[Opening Exercise input section]

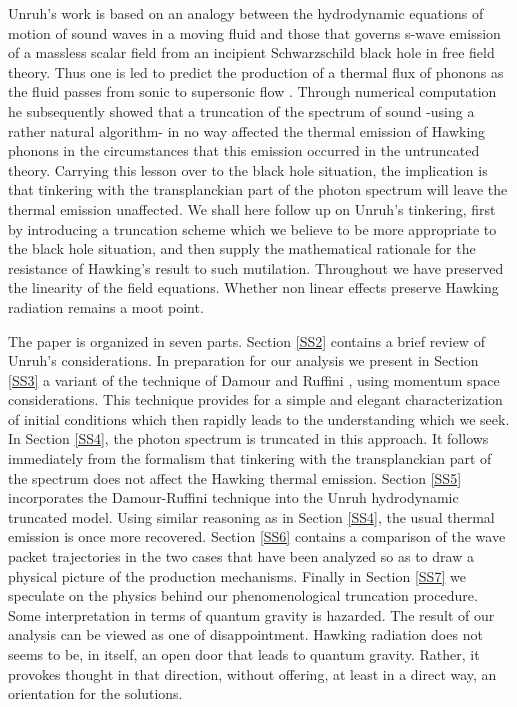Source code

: \documentclass[12pt]{article}
\begin{document}
Unruh's work is based on an analogy between the hydrodynamic equations of motion
of sound waves in a moving fluid and those that governs s-wave emission of a
massless scalar field from an incipient Schwarzschild black hole in free field
theory. Thus one is led to predict the production of a thermal flux of phonons
as the fluid passes from sonic to supersonic flow \cite{Un81}. Through numerical
computation he subsequently showed \cite{Un94} that a truncation of the
spectrum of sound -using a rather natural algorithm- in no way affected
the thermal emission of Hawking phonons in the circumstances that this
emission occurred in the untruncated theory. Carrying this lesson over
to the black hole situation, the implication is that tinkering with the
transplanckian part of the photon spectrum  will leave the thermal
emission unaffected. We shall here follow up on Unruh's tinkering, first
by introducing a truncation scheme which we believe to be more
appropriate to the black hole situation, and then
 supply
the mathematical rationale for the resistance of Hawking's result to
such mutilation. Throughout we have preserved the linearity of the
field equations. Whether non linear effects preserve Hawking radiation
remains a moot point.




The paper is organized in seven parts. Section \ref{SS2} contains a brief review
of Unruh's considerations. In preparation for our analysis we present in Section
\ref{SS3} a variant of the technique of Damour and Ruffini 
 \cite{DaRu}, using
momentum space considerations. This technique provides for a simple and elegant
characterization of initial conditions which then rapidly leads to the
understanding which we seek. In Section \ref{SS4}, the photon spectrum is
truncated in this approach. It follows immediately from the formalism that
tinkering with the transplanckian part of the spectrum does not affect the
Hawking thermal emission. Section \ref{SS5} incorporates the Damour-Ruffini technique into the
Unruh hydrodynamic truncated model. Using similar reasoning as in Section
\ref{SS4}, the usual thermal emission is once more recovered. Section \ref{SS6}
contains a comparison of the wave packet trajectories in the two cases that have
been analyzed so as to draw a physical picture of the production mechanisms.
Finally in Section \ref{SS7} we speculate on the physics behind our
phenomenological truncation procedure. Some interpretation in terms of quantum
gravity is hazarded. The result of our analysis can be viewed as one of
disappointment. Hawking radiation does not seems to be, in itself,  an open door
that leads to quantum gravity. Rather, it provokes thought in that direction,
without offering, at least in a direct way, an orientation for the solutions.
\end{document}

[Closing Exercise input section]

• [How to complete this task] Before answering, find the line with "field equations. Whether" in the records above; then reproduce exactly each line from the first through that line, leaving out pictures.

• [Expected answer]
Source code

: \documentclass[12pt]{article}
\begin{document}
Unruh's work is based on an analogy between the hydrodynamic equations of motion
of sound waves in a moving fluid and those that governs s-wave emission of a
massless scalar field from an incipient Schwarzschild black hole in free field
theory. Thus one is led to predict the production of a thermal flux of phonons
as the fluid passes from sonic to supersonic flow \cite{Un81}. Through numerical
computation he subsequently showed \cite{Un94} that a truncation of the
spectrum of sound -using a rather natural algorithm- in no way affected
the thermal emission of Hawking phonons in the circumstances that this
emission occurred in the untruncated theory. Carrying this lesson over
to the black hole situation, the implication is that tinkering with the
transplanckian part of the photon spectrum  will leave the thermal
emission unaffected. We shall here follow up on Unruh's tinkering, first
by introducing a truncation scheme which we believe to be more
appropriate to the black hole situation, and then
 supply
the mathematical rationale for the resistance of Hawking's result to
such mutilation. Throughout we have preserved the linearity of the
field equations. Whether non linear effects preserve Hawking radiation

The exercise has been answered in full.